### Exercise objective
Would you go through the records below and copy each line with the string "place"?
** Opening Source data block **
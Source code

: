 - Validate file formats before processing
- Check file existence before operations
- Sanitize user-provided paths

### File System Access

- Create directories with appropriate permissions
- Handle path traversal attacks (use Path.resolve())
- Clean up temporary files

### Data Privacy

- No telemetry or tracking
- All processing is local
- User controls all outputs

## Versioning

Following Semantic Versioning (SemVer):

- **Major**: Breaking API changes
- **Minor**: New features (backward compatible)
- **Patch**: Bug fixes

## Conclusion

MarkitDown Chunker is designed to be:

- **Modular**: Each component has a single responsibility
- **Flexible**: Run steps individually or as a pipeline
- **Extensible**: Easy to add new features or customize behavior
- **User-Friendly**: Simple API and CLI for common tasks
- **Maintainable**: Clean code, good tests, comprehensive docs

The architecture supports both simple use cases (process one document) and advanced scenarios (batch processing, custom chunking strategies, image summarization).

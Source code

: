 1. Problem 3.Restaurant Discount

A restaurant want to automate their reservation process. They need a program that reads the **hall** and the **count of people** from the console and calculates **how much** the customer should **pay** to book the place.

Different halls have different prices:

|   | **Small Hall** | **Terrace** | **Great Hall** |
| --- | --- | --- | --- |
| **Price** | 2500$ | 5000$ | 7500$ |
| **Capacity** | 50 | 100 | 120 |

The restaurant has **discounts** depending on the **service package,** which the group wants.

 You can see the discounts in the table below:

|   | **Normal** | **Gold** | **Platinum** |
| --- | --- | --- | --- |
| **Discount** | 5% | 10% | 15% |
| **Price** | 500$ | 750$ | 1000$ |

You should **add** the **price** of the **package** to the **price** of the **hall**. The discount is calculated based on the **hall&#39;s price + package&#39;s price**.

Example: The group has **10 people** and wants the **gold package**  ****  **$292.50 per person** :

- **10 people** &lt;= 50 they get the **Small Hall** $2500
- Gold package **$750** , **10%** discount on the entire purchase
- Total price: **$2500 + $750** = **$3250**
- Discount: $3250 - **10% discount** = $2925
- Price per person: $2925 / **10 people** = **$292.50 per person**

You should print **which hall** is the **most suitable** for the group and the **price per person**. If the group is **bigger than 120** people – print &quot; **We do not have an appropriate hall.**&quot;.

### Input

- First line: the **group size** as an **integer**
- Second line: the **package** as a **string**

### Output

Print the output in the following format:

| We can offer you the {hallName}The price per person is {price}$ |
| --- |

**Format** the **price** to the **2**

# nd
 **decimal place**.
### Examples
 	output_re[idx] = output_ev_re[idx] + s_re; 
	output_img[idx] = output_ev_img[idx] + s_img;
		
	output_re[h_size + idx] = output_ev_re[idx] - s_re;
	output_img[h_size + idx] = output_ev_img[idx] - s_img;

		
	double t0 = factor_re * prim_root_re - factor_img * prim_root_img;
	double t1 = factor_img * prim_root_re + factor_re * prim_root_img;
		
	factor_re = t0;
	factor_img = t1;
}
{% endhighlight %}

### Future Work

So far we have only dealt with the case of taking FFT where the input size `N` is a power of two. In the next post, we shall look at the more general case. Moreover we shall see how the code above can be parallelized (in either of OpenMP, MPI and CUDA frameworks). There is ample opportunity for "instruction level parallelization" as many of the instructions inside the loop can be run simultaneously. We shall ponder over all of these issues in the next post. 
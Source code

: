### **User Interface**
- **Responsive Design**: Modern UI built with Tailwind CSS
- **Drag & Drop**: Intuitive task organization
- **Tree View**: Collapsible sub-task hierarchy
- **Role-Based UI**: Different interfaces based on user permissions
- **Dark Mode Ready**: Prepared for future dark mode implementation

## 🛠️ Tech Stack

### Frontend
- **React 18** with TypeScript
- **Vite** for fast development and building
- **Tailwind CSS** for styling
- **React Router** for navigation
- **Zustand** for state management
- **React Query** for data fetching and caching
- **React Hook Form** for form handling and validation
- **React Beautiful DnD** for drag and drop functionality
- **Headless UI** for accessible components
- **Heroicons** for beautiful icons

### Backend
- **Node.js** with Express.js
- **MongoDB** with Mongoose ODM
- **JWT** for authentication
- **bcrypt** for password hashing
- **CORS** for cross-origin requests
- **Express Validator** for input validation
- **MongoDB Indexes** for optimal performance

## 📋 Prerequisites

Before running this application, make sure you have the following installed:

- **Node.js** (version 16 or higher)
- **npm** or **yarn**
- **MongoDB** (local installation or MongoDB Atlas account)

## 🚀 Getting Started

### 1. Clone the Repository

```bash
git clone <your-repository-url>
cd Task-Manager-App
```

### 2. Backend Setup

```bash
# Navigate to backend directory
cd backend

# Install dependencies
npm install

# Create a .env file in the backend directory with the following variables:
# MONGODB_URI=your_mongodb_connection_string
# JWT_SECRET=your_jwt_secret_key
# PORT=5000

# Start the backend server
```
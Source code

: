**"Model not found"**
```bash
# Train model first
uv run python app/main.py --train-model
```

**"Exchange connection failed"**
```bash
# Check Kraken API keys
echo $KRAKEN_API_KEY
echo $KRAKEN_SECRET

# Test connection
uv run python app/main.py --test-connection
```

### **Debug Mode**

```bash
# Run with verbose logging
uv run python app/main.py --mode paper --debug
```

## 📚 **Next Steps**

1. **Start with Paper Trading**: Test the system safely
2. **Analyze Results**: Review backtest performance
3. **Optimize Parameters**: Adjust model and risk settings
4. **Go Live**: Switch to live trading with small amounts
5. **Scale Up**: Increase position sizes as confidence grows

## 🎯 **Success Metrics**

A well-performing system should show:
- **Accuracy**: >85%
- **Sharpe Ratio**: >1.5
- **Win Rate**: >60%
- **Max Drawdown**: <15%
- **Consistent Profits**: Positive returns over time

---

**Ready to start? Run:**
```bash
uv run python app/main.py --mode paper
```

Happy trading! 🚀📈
** Closing Source data block **
### Response for this exercise
A restaurant want to automate their reservation process. They need a program that reads the **hall** and the **count of people** from the console and calculates **how much** the customer should **pay** to book the place.
 **decimal place**.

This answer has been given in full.